# PROBLEM TO SOLVE
Filter the entries beneath this task, copying only the lines that hold the word "reference".

# DATA FOR REVIEW
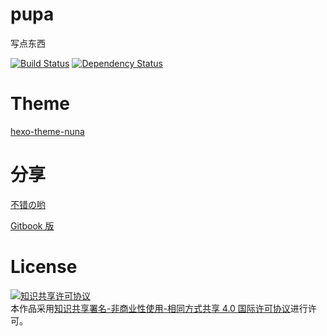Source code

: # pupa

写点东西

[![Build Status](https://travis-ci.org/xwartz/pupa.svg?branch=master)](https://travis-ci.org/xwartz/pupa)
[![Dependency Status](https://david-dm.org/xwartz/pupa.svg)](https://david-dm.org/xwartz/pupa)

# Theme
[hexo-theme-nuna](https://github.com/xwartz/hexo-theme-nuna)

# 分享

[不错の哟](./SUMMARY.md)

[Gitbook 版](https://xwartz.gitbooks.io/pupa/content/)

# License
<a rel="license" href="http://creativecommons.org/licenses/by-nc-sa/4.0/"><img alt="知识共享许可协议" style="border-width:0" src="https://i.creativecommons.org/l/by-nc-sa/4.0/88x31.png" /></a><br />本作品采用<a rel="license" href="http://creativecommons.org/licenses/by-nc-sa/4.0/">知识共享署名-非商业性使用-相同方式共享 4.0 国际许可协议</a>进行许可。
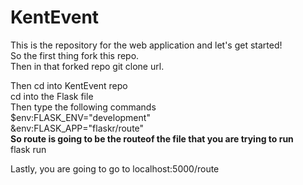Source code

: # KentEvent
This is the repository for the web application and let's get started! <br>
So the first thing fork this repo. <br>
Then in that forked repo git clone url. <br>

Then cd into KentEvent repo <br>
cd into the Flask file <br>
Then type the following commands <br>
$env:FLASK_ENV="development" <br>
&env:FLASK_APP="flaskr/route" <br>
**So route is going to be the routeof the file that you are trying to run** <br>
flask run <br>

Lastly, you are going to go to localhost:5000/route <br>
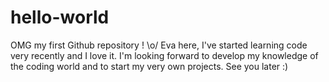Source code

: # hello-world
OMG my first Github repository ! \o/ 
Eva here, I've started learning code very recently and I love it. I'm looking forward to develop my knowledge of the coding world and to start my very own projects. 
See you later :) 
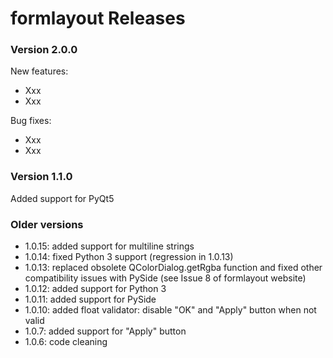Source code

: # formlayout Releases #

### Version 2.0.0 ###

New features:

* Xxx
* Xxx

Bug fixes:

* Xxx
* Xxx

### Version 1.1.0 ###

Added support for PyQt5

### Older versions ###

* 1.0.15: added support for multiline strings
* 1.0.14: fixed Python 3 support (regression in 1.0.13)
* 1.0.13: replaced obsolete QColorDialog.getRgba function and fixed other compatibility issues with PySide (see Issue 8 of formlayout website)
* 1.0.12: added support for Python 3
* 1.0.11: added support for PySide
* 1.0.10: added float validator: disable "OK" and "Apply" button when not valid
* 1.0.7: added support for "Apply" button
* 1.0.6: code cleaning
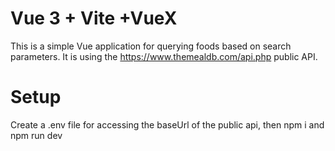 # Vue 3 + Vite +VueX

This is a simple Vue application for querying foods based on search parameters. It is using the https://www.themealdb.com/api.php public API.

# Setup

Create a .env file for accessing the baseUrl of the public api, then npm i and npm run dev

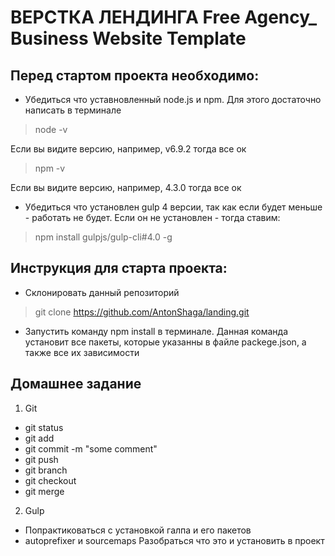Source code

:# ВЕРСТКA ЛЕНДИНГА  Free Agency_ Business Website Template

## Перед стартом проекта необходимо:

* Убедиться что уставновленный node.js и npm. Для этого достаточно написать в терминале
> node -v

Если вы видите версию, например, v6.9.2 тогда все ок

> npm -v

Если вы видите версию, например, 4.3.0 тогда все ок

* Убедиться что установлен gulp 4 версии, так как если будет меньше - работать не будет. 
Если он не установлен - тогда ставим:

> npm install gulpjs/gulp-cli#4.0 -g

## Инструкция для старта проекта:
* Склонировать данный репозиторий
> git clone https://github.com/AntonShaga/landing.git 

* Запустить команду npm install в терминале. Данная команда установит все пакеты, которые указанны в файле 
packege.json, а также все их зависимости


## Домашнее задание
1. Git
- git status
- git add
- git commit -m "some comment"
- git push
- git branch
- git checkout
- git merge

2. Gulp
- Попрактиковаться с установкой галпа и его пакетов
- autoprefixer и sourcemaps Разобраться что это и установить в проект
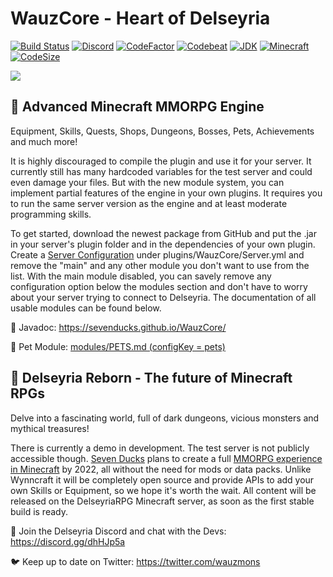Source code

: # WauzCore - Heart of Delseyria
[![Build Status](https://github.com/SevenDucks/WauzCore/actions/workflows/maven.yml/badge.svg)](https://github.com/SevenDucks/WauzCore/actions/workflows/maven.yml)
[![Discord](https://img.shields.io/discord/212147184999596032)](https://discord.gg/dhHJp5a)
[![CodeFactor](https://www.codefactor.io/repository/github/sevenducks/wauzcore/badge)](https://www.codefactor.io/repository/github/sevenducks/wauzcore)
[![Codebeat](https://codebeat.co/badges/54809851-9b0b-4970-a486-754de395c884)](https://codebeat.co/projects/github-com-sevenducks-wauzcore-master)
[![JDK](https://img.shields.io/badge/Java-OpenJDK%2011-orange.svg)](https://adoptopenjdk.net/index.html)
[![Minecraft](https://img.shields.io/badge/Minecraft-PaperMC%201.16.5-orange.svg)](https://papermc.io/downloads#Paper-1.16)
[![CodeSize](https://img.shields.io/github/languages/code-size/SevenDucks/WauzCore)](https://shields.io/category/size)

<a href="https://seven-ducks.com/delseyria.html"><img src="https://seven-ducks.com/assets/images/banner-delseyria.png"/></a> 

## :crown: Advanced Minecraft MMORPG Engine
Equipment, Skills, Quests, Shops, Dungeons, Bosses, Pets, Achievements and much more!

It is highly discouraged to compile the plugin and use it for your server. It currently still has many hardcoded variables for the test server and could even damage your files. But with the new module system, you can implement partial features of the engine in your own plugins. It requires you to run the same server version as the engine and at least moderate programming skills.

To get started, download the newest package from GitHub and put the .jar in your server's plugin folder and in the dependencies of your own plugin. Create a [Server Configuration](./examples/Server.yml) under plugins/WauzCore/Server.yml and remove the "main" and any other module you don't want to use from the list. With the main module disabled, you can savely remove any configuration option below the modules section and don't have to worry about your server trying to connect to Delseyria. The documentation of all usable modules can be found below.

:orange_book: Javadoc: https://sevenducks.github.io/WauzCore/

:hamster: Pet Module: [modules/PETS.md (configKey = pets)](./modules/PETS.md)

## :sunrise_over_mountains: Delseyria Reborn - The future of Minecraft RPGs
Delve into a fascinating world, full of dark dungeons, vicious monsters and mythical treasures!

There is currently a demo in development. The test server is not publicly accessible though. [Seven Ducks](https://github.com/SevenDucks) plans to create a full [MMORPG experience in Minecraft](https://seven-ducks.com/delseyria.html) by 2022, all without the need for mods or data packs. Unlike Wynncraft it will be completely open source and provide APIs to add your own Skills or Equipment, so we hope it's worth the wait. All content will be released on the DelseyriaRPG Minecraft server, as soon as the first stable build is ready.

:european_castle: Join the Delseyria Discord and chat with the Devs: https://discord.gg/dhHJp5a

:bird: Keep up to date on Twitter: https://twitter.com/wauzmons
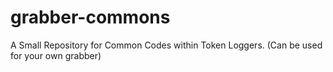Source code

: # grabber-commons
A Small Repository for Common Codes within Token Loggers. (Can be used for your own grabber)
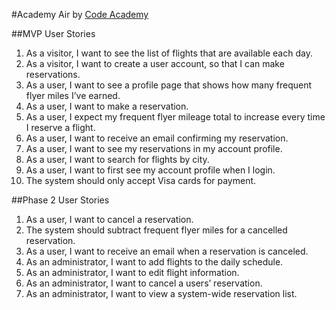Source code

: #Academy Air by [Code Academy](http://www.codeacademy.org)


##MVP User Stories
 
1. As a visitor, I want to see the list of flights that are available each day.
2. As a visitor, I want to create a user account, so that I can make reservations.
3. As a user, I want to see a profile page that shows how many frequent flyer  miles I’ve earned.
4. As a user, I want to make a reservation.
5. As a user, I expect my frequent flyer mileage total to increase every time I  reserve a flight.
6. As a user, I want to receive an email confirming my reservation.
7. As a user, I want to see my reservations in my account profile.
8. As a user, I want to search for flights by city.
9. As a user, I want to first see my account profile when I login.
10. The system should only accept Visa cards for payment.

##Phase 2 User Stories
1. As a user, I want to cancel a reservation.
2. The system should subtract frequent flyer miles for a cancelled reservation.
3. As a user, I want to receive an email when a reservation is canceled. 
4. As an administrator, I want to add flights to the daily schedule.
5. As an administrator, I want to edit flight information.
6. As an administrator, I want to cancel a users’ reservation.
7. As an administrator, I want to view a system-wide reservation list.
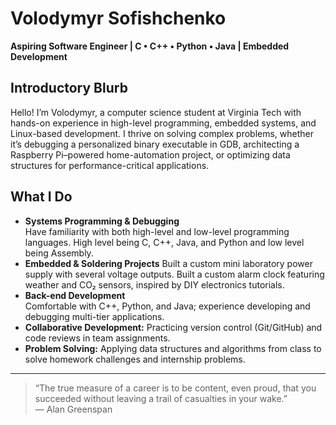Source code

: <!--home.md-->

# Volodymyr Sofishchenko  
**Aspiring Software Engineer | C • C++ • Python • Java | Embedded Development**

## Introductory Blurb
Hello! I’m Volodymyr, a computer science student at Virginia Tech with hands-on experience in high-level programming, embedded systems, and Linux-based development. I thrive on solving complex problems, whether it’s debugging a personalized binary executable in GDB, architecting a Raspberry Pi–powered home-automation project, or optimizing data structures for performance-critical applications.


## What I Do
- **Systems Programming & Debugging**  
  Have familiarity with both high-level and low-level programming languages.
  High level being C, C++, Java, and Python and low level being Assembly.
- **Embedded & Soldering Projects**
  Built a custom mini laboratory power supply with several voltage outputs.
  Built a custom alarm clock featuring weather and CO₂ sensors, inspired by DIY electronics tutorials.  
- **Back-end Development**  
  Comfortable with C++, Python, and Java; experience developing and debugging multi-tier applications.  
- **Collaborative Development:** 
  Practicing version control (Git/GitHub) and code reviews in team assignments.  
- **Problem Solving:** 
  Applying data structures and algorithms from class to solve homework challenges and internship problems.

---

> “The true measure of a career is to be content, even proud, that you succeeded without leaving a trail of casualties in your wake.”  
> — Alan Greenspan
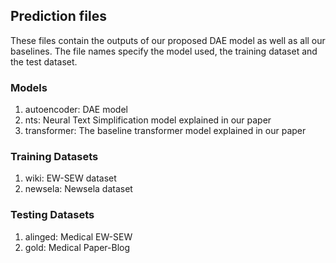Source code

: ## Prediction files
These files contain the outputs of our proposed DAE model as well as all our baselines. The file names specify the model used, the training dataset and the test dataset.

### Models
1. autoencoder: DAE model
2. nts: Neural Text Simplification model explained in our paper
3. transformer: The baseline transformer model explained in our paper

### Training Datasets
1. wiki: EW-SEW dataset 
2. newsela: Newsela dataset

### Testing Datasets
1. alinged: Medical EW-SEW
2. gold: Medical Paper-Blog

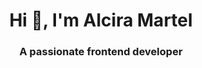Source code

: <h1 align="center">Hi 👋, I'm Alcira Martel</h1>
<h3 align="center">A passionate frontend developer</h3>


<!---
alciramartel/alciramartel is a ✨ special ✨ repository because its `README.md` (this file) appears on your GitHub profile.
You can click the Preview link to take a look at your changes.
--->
--
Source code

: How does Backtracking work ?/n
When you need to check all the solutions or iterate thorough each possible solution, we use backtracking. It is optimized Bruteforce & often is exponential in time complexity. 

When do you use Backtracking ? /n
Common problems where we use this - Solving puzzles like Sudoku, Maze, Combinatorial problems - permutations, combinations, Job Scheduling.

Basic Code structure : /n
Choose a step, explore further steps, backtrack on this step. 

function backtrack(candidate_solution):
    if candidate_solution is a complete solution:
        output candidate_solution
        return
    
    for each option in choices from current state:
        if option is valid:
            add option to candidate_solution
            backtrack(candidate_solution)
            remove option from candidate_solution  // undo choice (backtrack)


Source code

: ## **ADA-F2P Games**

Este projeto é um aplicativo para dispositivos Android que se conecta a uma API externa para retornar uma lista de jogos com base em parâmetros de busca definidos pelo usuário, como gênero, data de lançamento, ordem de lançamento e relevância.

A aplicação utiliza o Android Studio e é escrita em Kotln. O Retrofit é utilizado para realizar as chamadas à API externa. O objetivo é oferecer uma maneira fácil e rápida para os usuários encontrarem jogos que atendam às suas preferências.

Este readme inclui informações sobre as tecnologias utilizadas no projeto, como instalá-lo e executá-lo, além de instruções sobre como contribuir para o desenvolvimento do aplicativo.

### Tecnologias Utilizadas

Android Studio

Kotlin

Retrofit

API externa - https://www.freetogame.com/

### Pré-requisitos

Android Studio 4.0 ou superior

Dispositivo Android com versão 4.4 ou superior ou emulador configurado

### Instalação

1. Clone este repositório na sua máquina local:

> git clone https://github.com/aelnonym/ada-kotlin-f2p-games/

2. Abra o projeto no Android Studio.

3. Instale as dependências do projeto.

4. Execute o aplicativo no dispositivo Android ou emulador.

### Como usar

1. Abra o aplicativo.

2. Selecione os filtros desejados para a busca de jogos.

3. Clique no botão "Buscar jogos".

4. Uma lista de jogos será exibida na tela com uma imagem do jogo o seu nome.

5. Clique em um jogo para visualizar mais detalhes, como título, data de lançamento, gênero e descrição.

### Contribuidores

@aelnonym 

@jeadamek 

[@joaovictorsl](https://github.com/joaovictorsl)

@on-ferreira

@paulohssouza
--
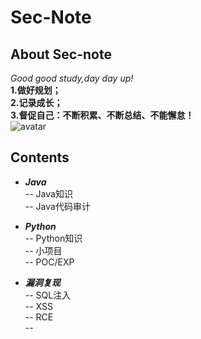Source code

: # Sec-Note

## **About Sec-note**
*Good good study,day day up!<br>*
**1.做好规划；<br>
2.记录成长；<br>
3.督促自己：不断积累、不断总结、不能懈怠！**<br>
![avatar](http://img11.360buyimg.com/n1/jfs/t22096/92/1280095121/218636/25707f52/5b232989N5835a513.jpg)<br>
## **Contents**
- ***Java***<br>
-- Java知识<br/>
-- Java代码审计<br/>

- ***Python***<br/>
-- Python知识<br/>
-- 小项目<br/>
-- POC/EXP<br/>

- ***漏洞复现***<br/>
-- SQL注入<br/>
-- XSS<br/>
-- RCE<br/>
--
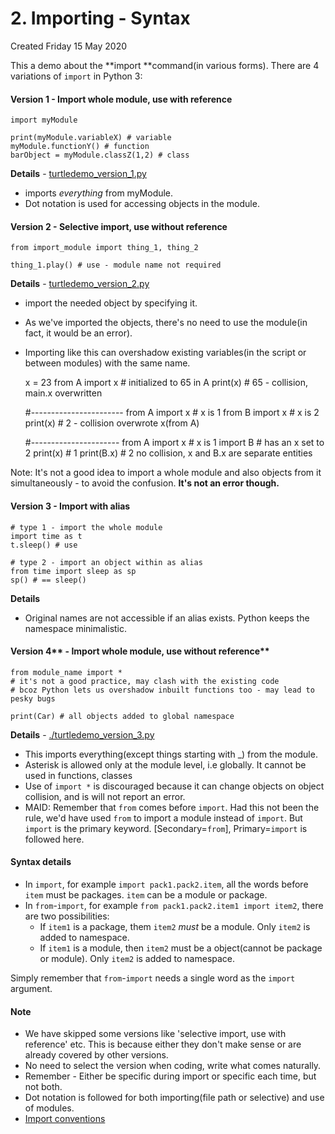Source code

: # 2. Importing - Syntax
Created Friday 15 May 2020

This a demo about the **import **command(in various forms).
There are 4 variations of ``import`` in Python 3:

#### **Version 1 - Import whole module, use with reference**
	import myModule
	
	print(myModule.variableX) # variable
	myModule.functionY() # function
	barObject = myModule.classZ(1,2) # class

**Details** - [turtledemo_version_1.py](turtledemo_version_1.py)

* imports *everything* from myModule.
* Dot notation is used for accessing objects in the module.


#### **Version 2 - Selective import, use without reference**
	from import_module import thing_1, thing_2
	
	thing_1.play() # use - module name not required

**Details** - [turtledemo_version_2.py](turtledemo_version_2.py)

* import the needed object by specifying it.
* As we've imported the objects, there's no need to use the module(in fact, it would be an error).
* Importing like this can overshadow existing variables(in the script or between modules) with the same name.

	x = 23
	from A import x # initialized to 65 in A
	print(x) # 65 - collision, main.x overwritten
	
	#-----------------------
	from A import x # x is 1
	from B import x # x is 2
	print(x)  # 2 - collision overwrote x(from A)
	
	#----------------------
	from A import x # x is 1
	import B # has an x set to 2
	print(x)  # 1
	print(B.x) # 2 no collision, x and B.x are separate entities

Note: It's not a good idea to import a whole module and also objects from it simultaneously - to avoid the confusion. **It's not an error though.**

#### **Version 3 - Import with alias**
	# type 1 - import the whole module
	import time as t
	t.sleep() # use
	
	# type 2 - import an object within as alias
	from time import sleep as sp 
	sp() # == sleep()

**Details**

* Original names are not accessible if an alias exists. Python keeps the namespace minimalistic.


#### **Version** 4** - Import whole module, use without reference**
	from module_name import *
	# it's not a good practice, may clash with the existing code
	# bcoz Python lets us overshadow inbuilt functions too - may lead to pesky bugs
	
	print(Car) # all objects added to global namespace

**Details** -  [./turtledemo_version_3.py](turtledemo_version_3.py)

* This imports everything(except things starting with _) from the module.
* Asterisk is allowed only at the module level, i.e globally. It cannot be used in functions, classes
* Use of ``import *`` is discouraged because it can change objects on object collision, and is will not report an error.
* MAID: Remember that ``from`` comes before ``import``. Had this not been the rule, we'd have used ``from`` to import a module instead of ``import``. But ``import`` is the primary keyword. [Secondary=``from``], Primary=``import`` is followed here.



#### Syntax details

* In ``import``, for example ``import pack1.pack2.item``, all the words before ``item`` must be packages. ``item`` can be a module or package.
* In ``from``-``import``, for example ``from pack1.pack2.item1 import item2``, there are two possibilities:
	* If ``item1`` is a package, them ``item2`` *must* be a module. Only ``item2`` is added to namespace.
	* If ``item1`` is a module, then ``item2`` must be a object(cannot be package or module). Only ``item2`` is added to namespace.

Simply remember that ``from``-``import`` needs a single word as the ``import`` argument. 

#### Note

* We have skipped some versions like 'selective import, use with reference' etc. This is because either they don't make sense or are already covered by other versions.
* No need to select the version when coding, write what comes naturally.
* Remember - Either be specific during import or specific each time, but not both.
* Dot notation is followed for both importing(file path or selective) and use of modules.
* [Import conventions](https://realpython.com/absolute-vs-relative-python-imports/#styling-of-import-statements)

# THE ANSWER
#### **Version 1 - Import whole module, use with reference**
#### **Version 2 - Selective import, use without reference**
#### **Version** 4** - Import whole module, use without reference**
* We have skipped some versions like 'selective import, use with reference' etc. This is because either they don't make sense or are already covered by other versions.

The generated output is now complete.